[Data provided — start]

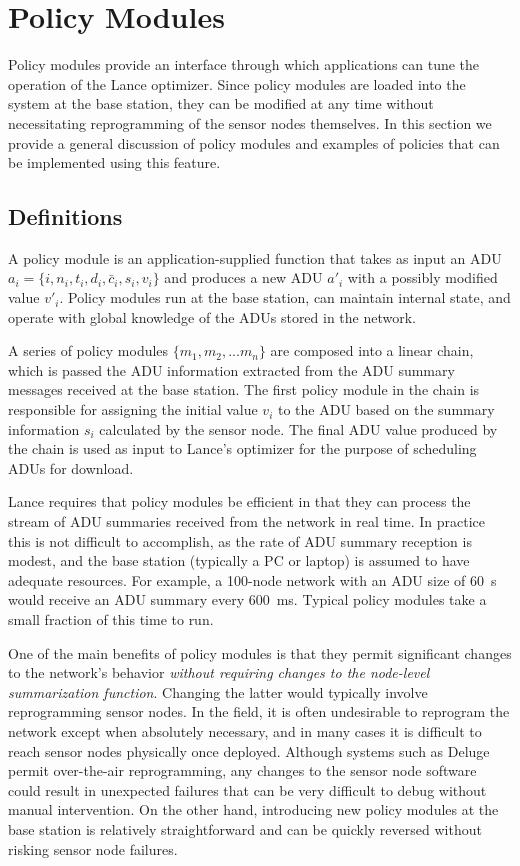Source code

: \section{Policy Modules}
\label{lance-sec-policies}

Policy modules provide an interface through which applications can tune the
operation of the Lance optimizer. Since policy modules are loaded into the
system at the base station, they can be modified at any time without
necessitating reprogramming of the sensor nodes themselves. In this section
we provide a general discussion of policy modules and examples of policies
that can be implemented using this feature.

\subsection{Definitions}

A policy module is an application-supplied function that takes as input an
ADU $a_i = \{ i, n_i, t_i, d_i, \bar{c}_i, s_i, v_i \}$ and produces a new
ADU $a'_i$ with a possibly modified value $v'_i$. Policy modules run at the
base station, can maintain internal state, and operate with global knowledge
of the ADUs stored in the network.

A series of policy modules $\{m_1, m_2, ... m_n\}$ are composed into a linear
chain, which is passed the ADU information extracted from the ADU summary
messages received at the base station. The first policy module in the chain
is responsible for assigning the initial value $v_i$ to the ADU based on the
summary information $s_i$ calculated by the sensor node. The final ADU value
produced by the chain is used as input to Lance's optimizer for the purpose
of scheduling ADUs for download.

Lance requires that policy modules be efficient in that they can process the
stream of ADU summaries received from the network in real time. In practice
this is not difficult to accomplish, as the rate of ADU summary reception is
modest, and the base station (typically a PC or laptop) is assumed to have
adequate resources. For example, a 100-node network with an ADU size of
60~s would receive an ADU summary every 600~ms. Typical policy modules
take a small fraction of this time to run.

One of the main benefits of policy modules is that they permit significant
changes to the network's behavior \textit{without requiring changes to the
node-level summarization function}. Changing the latter would typically
involve reprogramming sensor nodes. In the field, it is often undesirable to
reprogram the network except when absolutely necessary, and in many cases it
is difficult to reach sensor nodes physically once deployed. Although systems
such as Deluge~\cite{deluge} permit over-the-air reprogramming, any changes
to the sensor node software could result in unexpected failures that can be
very difficult to debug without manual intervention. On the other hand,
introducing new policy modules at the base station is relatively
straightforward and can be quickly reversed without risking sensor node
failures.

[Data provided — finish]

## The problem:
Each line from the one containing "of the ADUs stored in the network." through the end of the entries, both included, is to be returned exactly, with no other lines.

## Finished task:
of the ADUs stored in the network.

A series of policy modules $\{m_1, m_2, ... m_n\}$ are composed into a linear
chain, which is passed the ADU information extracted from the ADU summary
messages received at the base station. The first policy module in the chain
is responsible for assigning the initial value $v_i$ to the ADU based on the
summary information $s_i$ calculated by the sensor node. The final ADU value
produced by the chain is used as input to Lance's optimizer for the purpose
of scheduling ADUs for download.

Lance requires that policy modules be efficient in that they can process the
stream of ADU summaries received from the network in real time. In practice
this is not difficult to accomplish, as the rate of ADU summary reception is
modest, and the base station (typically a PC or laptop) is assumed to have
adequate resources. For example, a 100-node network with an ADU size of
60~s would receive an ADU summary every 600~ms. Typical policy modules
take a small fraction of this time to run.

One of the main benefits of policy modules is that they permit significant
changes to the network's behavior \textit{without requiring changes to the
node-level summarization function}. Changing the latter would typically
involve reprogramming sensor nodes. In the field, it is often undesirable to
reprogram the network except when absolutely necessary, and in many cases it
is difficult to reach sensor nodes physically once deployed. Although systems
such as Deluge~\cite{deluge} permit over-the-air reprogramming, any changes
to the sensor node software could result in unexpected failures that can be
very difficult to debug without manual intervention. On the other hand,
introducing new policy modules at the base station is relatively
straightforward and can be quickly reversed without risking sensor node
failures.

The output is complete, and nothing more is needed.